Who Will Share My Image? Predicting the Content Diffusion Path in Online Social Networks
This addresses content popularity prediction for social media users and hosts by modeling diffusion paths rather than single metrics, though it is incremental as it builds on existing deep learning methods.
The paper tackles the problem of predicting the entire diffusion path of images in online social networks, proposing Diffusion-LSTM, which combines user social and image features with memory to achieve more accurate predictions compared to baselines and can generalize to new users.

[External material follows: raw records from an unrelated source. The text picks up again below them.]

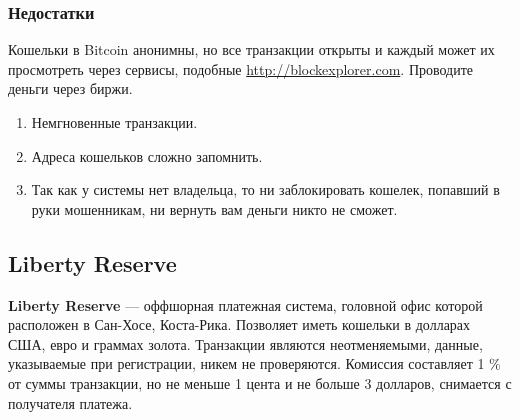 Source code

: \subsubsection{Недостатки}
\begin{important}
Кошельки в Bitcoin анонимны, но все транзакции открыты и каждый может их просмотреть через сервисы, подобные \url{http://blockexplorer.com}. Проводите деньги через биржи.
\end{important}
\begin{enumerate}
\item Немгновенные транзакции.
\item Адреса кошельков сложно запомнить.
\item Так как у системы нет владельца, то ни заблокировать кошелек, попавший в руки мошенникам, ни вернуть вам деньги никто не сможет.
\end{enumerate}
\subsection{Liberty Reserve}
\textbf{Liberty Reserve} --- оффшорная платежная система, головной офис которой расположен в Сан-Хосе, Коста-Рика. Позволяет иметь кошельки в долларах США, евро и граммах золота. Транзакции являются неотменяемыми, данные, указываемые при регистрации, никем не проверяются. Комиссия составляет 1 \% от суммы транзакции, но не меньше 1 цента и не больше 3 долларов, снимается с получателя платежа.
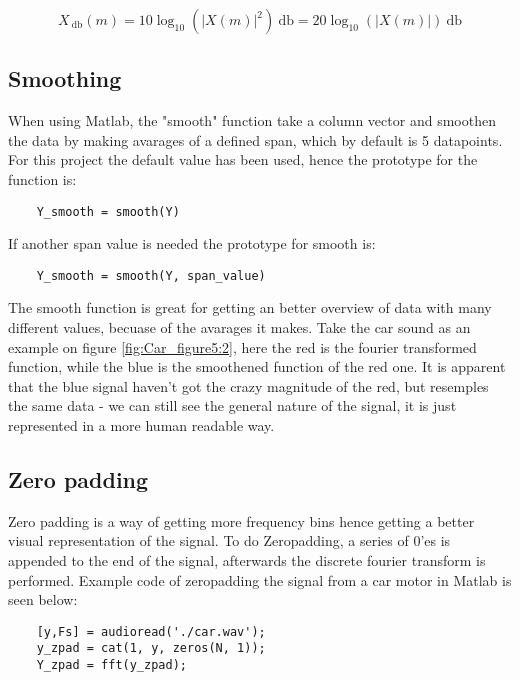 \begin{equation}
X_{\SI{}{\decibel}}(m) = 10\log_{10}(|X(m)|^2)\SI{}{\decibel} = 20\log_{10}(|X(m)|)\SI{}{\decibel}
\end{equation}

\subsection{Smoothing}

When using Matlab, the "smooth" function take a column vector and smoothen the data by making avarages of a defined span, which by default is 5 datapoints\cite[smooth]{MATLAB_DOC}. 
For this project the default value has been used, hence the prototype for the function is:

\begin{verbatim}
	Y_smooth = smooth(Y)
\end{verbatim}
If another span value is needed the prototype for smooth is:


\begin{verbatim}
	Y_smooth = smooth(Y, span_value)
\end{verbatim}

The smooth function is great for getting an better overview of data with many different values, becuase of the avarages it makes. 
Take the car sound as an example on figure \ref{fig:Car_figure5:2}, here the red is the fourier transformed function, while the blue is the smoothened function of the red one. 
It is apparent that the blue signal haven't got the crazy magnitude of the red, but resemples the same data - we can still see the general nature of the signal, it is just represented in a more human readable way.

\subsection{Zero padding}

Zero padding is a way of getting more frequency bins hence getting a better visual representation of the signal. 
To do Zeropadding, a series of 0'es is appended to the end of the signal, afterwards the discrete fourier transform is performed. 
Example code of zeropadding the signal from a car motor in Matlab is seen below:

\begin{verbatim}
	[y,Fs] = audioread('./car.wav');
	y_zpad = cat(1, y, zeros(N, 1));
	Y_zpad = fft(y_zpad);
\end{verbatim}

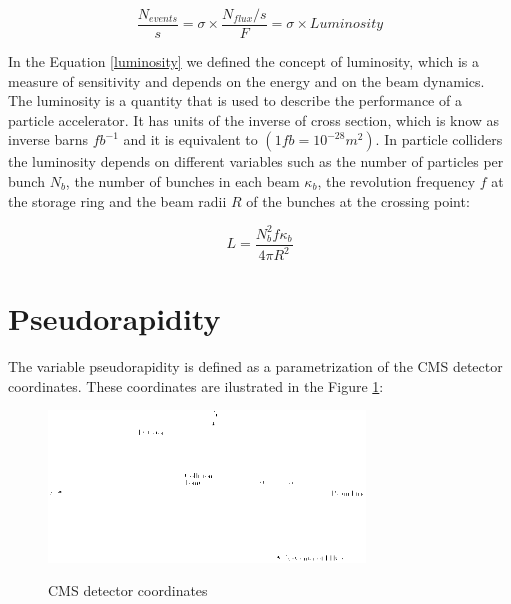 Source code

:  \begin{equation}
 \label{luminosity}
  \frac{N_{events}}{s} = \sigma \times \frac{N_{flux}/s}{F} = \sigma \times Luminosity
 \end{equation}

 In the Equation \ref{luminosity} we defined the concept of luminosity, which is a measure of sensitivity and depends on the energy and on the beam dynamics.  The luminosity is a quantity that is used to 
 describe the performance of a particle accelerator. It has units of the inverse of cross section, which is know as inverse barns $fb^{-1}$ and it is equivalent to $(1 fb = 10^{-28} m^2)$. 
 In particle colliders the 
 luminosity depends on different variables such as the number of particles per bunch $N_b$, the number of bunches in each beam $\kappa_b$, the revolution frequency $f$ at the storage ring and the beam radii 
 $R$ of the bunches at the crossing point:
 
 \begin{equation}
  L = \frac{N_b^2 f \kappa_b}{4\pi R^2} 
 \end{equation}

 \section{Pseudorapidity}
 
 The variable pseudorapidity is defined as a parametrization of the CMS detector coordinates. These coordinates are ilustrated in the Figure \ref{CMSCoordinates}:
 
 \begin{figure}[h]
 \centering
 \caption{CMS detector coordinates}
 \includegraphics[width=0.75\textwidth]{./Capitulos/VariableDefinitions/CMS_coordinates}  
 \label{CMSCoordinates}
 \end{figure}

Content popularity prediction has been extensively studied due to its importance and interest for both users and hosts of social media sites like Facebook, Instagram, Twitter, and Pinterest. However, existing work mainly focuses on modeling popularity using a single metric such as the total number of likes or shares. In this work, we propose Diffusion-LSTM, a memory-based deep recurrent network that learns to recursively predict the entire diffusion path of an image through a social network. By combining user social features and image features, and encoding the diffusion path taken thus far with an explicit memory cell, our model predicts the diffusion path of an image more accurately compared to alternate baselines that either encode only image or social features, or lack memory. By mapping individual users to user prototypes, our model can generalize to new users not seen during training. Finally, we demonstrate our model's capability of generating diffusion trees, and show that the generated trees closely resemble ground-truth trees.